#### BRIEF
Print every entry exactly once more, omitting each picture.

#### MATERIAL TO PROCESS
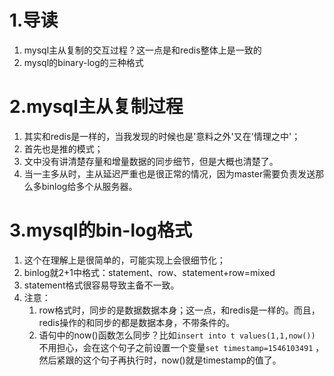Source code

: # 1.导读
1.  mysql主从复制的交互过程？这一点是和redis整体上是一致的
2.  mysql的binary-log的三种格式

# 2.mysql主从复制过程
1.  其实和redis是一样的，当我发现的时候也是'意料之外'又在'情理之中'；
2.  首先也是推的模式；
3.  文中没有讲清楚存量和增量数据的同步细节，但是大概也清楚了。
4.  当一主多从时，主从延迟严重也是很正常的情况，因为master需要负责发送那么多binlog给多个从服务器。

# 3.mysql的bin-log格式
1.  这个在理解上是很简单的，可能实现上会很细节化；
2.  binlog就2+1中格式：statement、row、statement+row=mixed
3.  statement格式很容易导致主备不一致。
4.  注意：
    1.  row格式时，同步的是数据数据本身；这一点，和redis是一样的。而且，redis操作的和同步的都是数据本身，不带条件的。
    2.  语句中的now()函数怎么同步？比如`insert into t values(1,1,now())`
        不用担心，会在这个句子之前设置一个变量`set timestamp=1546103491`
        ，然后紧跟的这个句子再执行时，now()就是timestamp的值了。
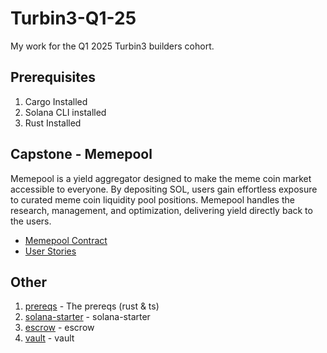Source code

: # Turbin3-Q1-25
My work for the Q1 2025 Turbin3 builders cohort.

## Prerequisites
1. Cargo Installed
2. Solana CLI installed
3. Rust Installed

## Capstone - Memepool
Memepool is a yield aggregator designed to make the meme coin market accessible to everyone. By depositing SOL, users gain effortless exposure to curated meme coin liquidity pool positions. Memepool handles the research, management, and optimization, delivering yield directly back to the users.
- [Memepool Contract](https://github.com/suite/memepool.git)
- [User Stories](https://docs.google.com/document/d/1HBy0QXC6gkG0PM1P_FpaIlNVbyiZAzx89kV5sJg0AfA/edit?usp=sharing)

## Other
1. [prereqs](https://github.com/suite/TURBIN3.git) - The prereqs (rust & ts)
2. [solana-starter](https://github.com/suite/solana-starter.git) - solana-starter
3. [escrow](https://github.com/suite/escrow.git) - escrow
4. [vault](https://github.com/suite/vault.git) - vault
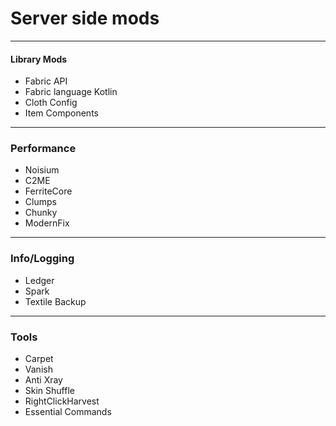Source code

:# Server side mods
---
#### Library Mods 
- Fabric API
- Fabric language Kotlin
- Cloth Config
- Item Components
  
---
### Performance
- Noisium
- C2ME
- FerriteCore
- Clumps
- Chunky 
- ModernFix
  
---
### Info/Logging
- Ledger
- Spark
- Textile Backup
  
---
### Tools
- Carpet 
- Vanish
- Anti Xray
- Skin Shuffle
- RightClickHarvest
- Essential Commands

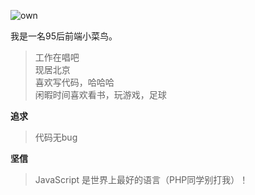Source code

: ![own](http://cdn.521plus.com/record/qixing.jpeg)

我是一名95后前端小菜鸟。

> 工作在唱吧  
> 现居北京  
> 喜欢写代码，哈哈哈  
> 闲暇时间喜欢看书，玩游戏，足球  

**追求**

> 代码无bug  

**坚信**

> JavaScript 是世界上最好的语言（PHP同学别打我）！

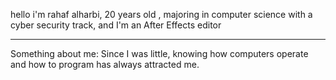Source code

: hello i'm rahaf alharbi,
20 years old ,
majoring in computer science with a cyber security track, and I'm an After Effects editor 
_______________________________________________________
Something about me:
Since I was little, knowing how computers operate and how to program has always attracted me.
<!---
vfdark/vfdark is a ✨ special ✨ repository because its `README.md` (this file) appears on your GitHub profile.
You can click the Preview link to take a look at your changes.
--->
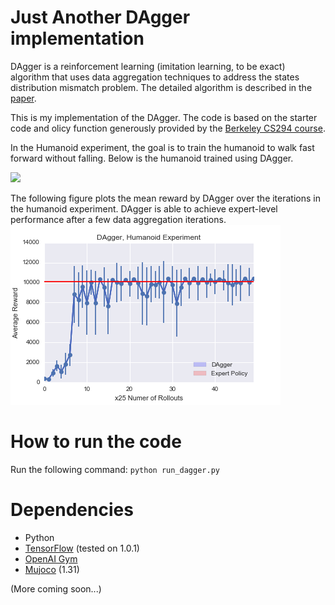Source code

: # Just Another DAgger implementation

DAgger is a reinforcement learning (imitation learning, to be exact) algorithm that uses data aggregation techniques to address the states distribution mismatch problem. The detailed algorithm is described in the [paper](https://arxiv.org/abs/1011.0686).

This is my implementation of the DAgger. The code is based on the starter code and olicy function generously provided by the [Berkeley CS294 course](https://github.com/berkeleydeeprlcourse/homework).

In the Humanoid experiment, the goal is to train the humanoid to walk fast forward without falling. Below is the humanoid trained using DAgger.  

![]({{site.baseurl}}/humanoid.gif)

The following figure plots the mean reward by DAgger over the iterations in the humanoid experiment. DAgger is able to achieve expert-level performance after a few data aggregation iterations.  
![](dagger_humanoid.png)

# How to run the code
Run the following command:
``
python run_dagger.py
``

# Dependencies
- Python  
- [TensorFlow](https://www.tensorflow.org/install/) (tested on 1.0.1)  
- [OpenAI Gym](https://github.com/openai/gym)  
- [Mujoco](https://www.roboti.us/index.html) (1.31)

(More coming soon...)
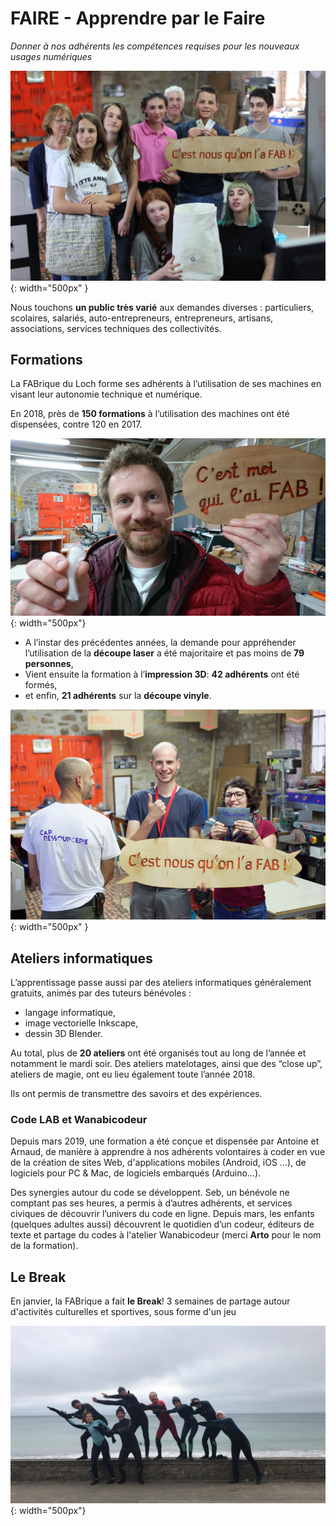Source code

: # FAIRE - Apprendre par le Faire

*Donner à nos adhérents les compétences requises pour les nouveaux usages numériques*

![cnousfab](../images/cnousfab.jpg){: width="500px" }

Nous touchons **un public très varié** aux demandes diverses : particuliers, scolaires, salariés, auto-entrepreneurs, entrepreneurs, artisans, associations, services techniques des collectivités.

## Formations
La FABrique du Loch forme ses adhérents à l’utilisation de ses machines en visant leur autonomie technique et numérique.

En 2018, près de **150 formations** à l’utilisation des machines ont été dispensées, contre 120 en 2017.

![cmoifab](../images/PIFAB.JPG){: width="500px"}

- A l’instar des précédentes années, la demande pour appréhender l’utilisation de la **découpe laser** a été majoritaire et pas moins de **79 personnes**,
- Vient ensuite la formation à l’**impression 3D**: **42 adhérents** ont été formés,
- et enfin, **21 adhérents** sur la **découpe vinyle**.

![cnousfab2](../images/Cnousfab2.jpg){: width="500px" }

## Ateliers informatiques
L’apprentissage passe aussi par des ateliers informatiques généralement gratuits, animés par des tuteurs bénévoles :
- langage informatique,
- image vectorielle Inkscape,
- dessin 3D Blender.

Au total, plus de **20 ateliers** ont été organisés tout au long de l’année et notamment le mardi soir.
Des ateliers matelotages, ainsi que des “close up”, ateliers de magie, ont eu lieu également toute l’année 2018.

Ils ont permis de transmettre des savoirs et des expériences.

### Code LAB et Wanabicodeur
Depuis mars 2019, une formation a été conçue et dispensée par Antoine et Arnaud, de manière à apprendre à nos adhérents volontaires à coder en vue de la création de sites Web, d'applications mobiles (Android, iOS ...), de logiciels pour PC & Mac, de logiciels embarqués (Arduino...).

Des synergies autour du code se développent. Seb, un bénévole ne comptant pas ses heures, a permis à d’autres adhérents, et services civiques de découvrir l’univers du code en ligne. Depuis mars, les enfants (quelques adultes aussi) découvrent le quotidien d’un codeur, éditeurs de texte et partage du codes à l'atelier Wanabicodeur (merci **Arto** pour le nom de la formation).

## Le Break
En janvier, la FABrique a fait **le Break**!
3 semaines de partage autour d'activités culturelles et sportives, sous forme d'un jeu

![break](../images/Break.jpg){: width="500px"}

#### RESPONSE AREA
Source code

: # 1.导读
1.  mysql主从复制的交互过程？这一点是和redis整体上是一致的
2.  mysql的binary-log的三种格式

# 2.mysql主从复制过程
1.  其实和redis是一样的，当我发现的时候也是'意料之外'又在'情理之中'；
2.  首先也是推的模式；
3.  文中没有讲清楚存量和增量数据的同步细节，但是大概也清楚了。
4.  当一主多从时，主从延迟严重也是很正常的情况，因为master需要负责发送那么多binlog给多个从服务器。

# 3.mysql的bin-log格式
1.  这个在理解上是很简单的，可能实现上会很细节化；
2.  binlog就2+1中格式：statement、row、statement+row=mixed
3.  statement格式很容易导致主备不一致。
4.  注意：
    1.  row格式时，同步的是数据数据本身；这一点，和redis是一样的。而且，redis操作的和同步的都是数据本身，不带条件的。
    2.  语句中的now()函数怎么同步？比如`insert into t values(1,1,now())`
        不用担心，会在这个句子之前设置一个变量`set timestamp=1546103491`
        ，然后紧跟的这个句子再执行时，now()就是timestamp的值了。
Source code

: # Turbin3-Q1-25
My work for the Q1 2025 Turbin3 builders cohort.

## Prerequisites
1. Cargo Installed
2. Solana CLI installed
3. Rust Installed

## Capstone - Memepool
Memepool is a yield aggregator designed to make the meme coin market accessible to everyone. By depositing SOL, users gain effortless exposure to curated meme coin liquidity pool positions. Memepool handles the research, management, and optimization, delivering yield directly back to the users.
- [Memepool Contract](https://github.com/suite/memepool.git)
- [User Stories](https://docs.google.com/document/d/1HBy0QXC6gkG0PM1P_FpaIlNVbyiZAzx89kV5sJg0AfA/edit?usp=sharing)

## Other
1. [prereqs](https://github.com/suite/TURBIN3.git) - The prereqs (rust & ts)
2. [solana-starter](https://github.com/suite/solana-starter.git) - solana-starter
3. [escrow](https://github.com/suite/escrow.git) - escrow
4. [vault](https://github.com/suite/vault.git) - vault
Source code

:# Server side mods
---
#### Library Mods 
- Fabric API
- Fabric language Kotlin
- Cloth Config
- Item Components
  
---
### Performance
- Noisium
- C2ME
- FerriteCore
- Clumps
- Chunky 
- ModernFix
  
---
### Info/Logging
- Ledger
- Spark
- Textile Backup
  
---
### Tools
- Carpet 
- Vanish
- Anti Xray
- Skin Shuffle
- RightClickHarvest
- Essential Commands

Source code

: ![own](http://cdn.521plus.com/record/qixing.jpeg)

我是一名95后前端小菜鸟。

> 工作在唱吧  
> 现居北京  
> 喜欢写代码，哈哈哈  
> 闲暇时间喜欢看书，玩游戏，足球  

**追求**

> 代码无bug  

**坚信**

> JavaScript 是世界上最好的语言（PHP同学别打我）！

Source code

: hello i'm rahaf alharbi,
20 years old ,
majoring in computer science with a cyber security track, and I'm an After Effects editor 
_______________________________________________________
Something about me:
Since I was little, knowing how computers operate and how to program has always attracted me.
<!---
vfdark/vfdark is a ✨ special ✨ repository because its `README.md` (this file) appears on your GitHub profile.
You can click the Preview link to take a look at your changes.
--->
Source code

: # Just Another DAgger implementation

DAgger is a reinforcement learning (imitation learning, to be exact) algorithm that uses data aggregation techniques to address the states distribution mismatch problem. The detailed algorithm is described in the [paper](https://arxiv.org/abs/1011.0686).

This is my implementation of the DAgger. The code is based on the starter code and olicy function generously provided by the [Berkeley CS294 course](https://github.com/berkeleydeeprlcourse/homework).

In the Humanoid experiment, the goal is to train the humanoid to walk fast forward without falling. Below is the humanoid trained using DAgger.  

![]({{site.baseurl}}/humanoid.gif)

The following figure plots the mean reward by DAgger over the iterations in the humanoid experiment. DAgger is able to achieve expert-level performance after a few data aggregation iterations.  
![](dagger_humanoid.png)

# How to run the code
Run the following command:
``
python run_dagger.py
``

# Dependencies
- Python  
- [TensorFlow](https://www.tensorflow.org/install/) (tested on 1.0.1)  
- [OpenAI Gym](https://github.com/openai/gym)  
- [Mujoco](https://www.roboti.us/index.html) (1.31)

(More coming soon...)
Source code

: # FAIRE - Apprendre par le Faire

*Donner à nos adhérents les compétences requises pour les nouveaux usages numériques*

![cnousfab](../images/cnousfab.jpg){: width="500px" }

Nous touchons **un public très varié** aux demandes diverses : particuliers, scolaires, salariés, auto-entrepreneurs, entrepreneurs, artisans, associations, services techniques des collectivités.

## Formations
La FABrique du Loch forme ses adhérents à l’utilisation de ses machines en visant leur autonomie technique et numérique.

En 2018, près de **150 formations** à l’utilisation des machines ont été dispensées, contre 120 en 2017.

![cmoifab](../images/PIFAB.JPG){: width="500px"}

- A l’instar des précédentes années, la demande pour appréhender l’utilisation de la **découpe laser** a été majoritaire et pas moins de **79 personnes**,
- Vient ensuite la formation à l’**impression 3D**: **42 adhérents** ont été formés,
- et enfin, **21 adhérents** sur la **découpe vinyle**.

![cnousfab2](../images/Cnousfab2.jpg){: width="500px" }

## Ateliers informatiques
L’apprentissage passe aussi par des ateliers informatiques généralement gratuits, animés par des tuteurs bénévoles :
- langage informatique,
- image vectorielle Inkscape,
- dessin 3D Blender.

Au total, plus de **20 ateliers** ont été organisés tout au long de l’année et notamment le mardi soir.
Des ateliers matelotages, ainsi que des “close up”, ateliers de magie, ont eu lieu également toute l’année 2018.

Ils ont permis de transmettre des savoirs et des expériences.

### Code LAB et Wanabicodeur
Depuis mars 2019, une formation a été conçue et dispensée par Antoine et Arnaud, de manière à apprendre à nos adhérents volontaires à coder en vue de la création de sites Web, d'applications mobiles (Android, iOS ...), de logiciels pour PC & Mac, de logiciels embarqués (Arduino...).

Des synergies autour du code se développent. Seb, un bénévole ne comptant pas ses heures, a permis à d’autres adhérents, et services civiques de découvrir l’univers du code en ligne. Depuis mars, les enfants (quelques adultes aussi) découvrent le quotidien d’un codeur, éditeurs de texte et partage du codes à l'atelier Wanabicodeur (merci **Arto** pour le nom de la formation).

## Le Break
En janvier, la FABrique a fait **le Break**!
3 semaines de partage autour d'activités culturelles et sportives, sous forme d'un jeu

![break](../images/Break.jpg){: width="500px"}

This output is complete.